Le coup de jeune des syndicats

L'examen en commission parlementaire du projet de réforme du système français de retraite a commencé hier à Paris, à l'Assemblée nationale, mais c'est peut-être aujourd'hui que tombera le premier verdict, d'un tribunal que les Français convoquent régulièrement faute de disposer d'un droit de se convoquer eux-mêmes en référendum contre un projet gouvernemental. Ce tribunal, c'est la rue : "la démocratie ne consiste pas à donner un chèque en blanc à celui qui a remporté le scrutin.
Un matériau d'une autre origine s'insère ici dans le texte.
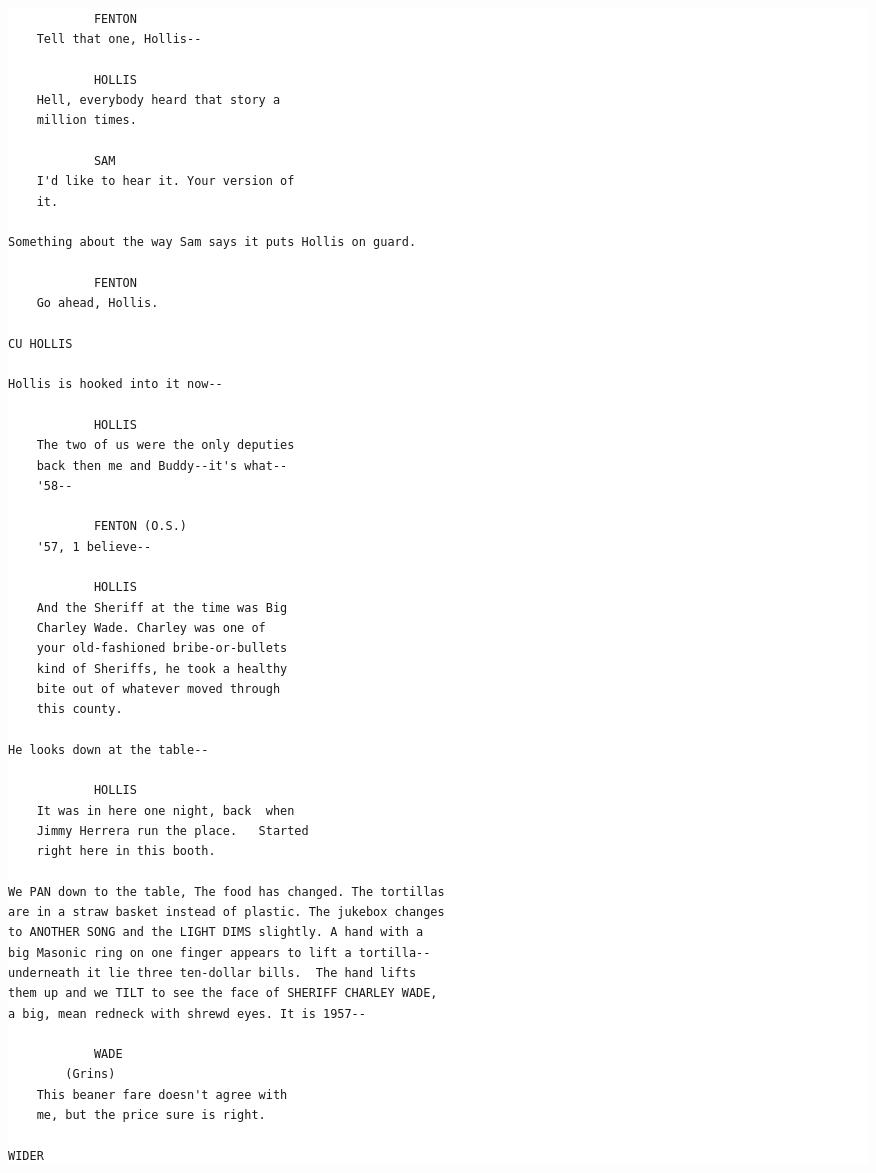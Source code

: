 				FENTON
		Tell that one, Hollis--

				HOLLIS
		Hell, everybody heard that story a 
		million times.

				SAM
		I'd like to hear it. Your version of 
		it.

	Something about the way Sam says it puts Hollis on guard.

				FENTON
		Go ahead, Hollis.

	CU HOLLIS

	Hollis is hooked into it now--

				HOLLIS
		The two of us were the only deputies 
		back then me and Buddy--it's what--
		'58--

				FENTON (O.S.)
		'57, 1 believe--

				HOLLIS
		And the Sheriff at the time was Big 
		Charley Wade. Charley was one of 
		your old-fashioned bribe-or-bullets 
		kind of Sheriffs, he took a healthy 
		bite out of whatever moved through 
		this county.

	He looks down at the table--

				HOLLIS
		It was in here one night, back  when 
		Jimmy Herrera run the place.   Started 
		right here in this booth.

	We PAN down to the table, The food has changed. The tortillas 
	are in a straw basket instead of plastic. The jukebox changes 
	to ANOTHER SONG and the LIGHT DIMS slightly. A hand with a 
	big Masonic ring on one finger appears to lift a tortilla--
	underneath it lie three ten-dollar bills.  The hand lifts 
	them up and we TILT to see the face of SHERIFF CHARLEY WADE, 
	a big, mean redneck with shrewd eyes. It is 1957--

				WADE
			(Grins)
		This beaner fare doesn't agree with 
		me, but the price sure is right.

	WIDER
Elle doit permettre au peuple, en certaines occasions par la mobilisation de la société civile, d'exercer une opposition et de remettre l'ouvrage sur le métier", avertit le Secrétaire général de la CFDT, Laurent Berger. C'est ce qu'on fait en Suisse par les instruments de la démocratie directe, et qu'on fait en France par les grèves et les manifs (qu'on qu'on en fasse aussi en Suisse pour lancer un référendum). Aujourd'hui, pour la deuxième fois, les syndicats, unis comme jamais depuis longtemps, organisent une journée nationale de lutte. Et c'est bien le sort du projet Macron-Borne qui est en jeu, et peut-être même celui du gouvernement, et le bilan du second et dernier septennat du président. Mais si cette journée est réussie, si la mobilisation est massive, si elle est nationale, si elle mobilise dans tous les secteurs et dans toutes les couches sociales (et tout cela, la première journée de mobilisation, le 19 janvier, avec plus d'un million de personnes dans la rue, l'a été), elle manifestera aussi une renaissance : celle d'un mouvement syndical fort dans l'un des pays d'Europe où le taux de syndicalisation est le plus faible (19,3 % en 2019, quand il était de 17,4 % en Suisse).

Qu'est-ce qui l'emportera ? la colère ou l'inquiétude ?

En France comme l'année dernière en Suisse, les projets de réforme (ou plutôt de contre-réforme) des systèmes de retraite ont donné (en Suisse) ou redonné (en France) un bon coup de jeune au mouvement syndical. Certes, en Suisse, le résultat ne fut pas à la hauteur des mobilisations (avec manifs mais sans grèves, puisque l’instrument privilégié fut institutionnel : le référendum et le vote populaires), mais il s'en est fallu de fort peu, de quelques milliers de femmes qui ne sont pas allé voter "non" à "AVS 21" qui les frappait elles, d'abord (seule la gauche combattait le projet, et elle a obtenu presque la moitié des votes). Et le combat n'est pas terminé : la prochaine grande "journée de mobilisation et de lutte", pour parler français syndical, est d'ores et déjà agendée : ce sera le 14 juin, journée de la grève féministe, que les syndicats ont décidé de soutenir activement. En France, aujurd'hui précisément une nouvelle "journée de mobilisation et de lutte" et de grèves, fût-ce par procuration, contre la réforme Macron-Borne du système de retraite. Une journée décisive, totalement en mains d'un mouvement syndical qui, avant cette réforme, était divisé, affaibli, et l'un des moins représentatif d'Europe, si on mesure la représentativité syndicale au taux de syndicalisation des salariés.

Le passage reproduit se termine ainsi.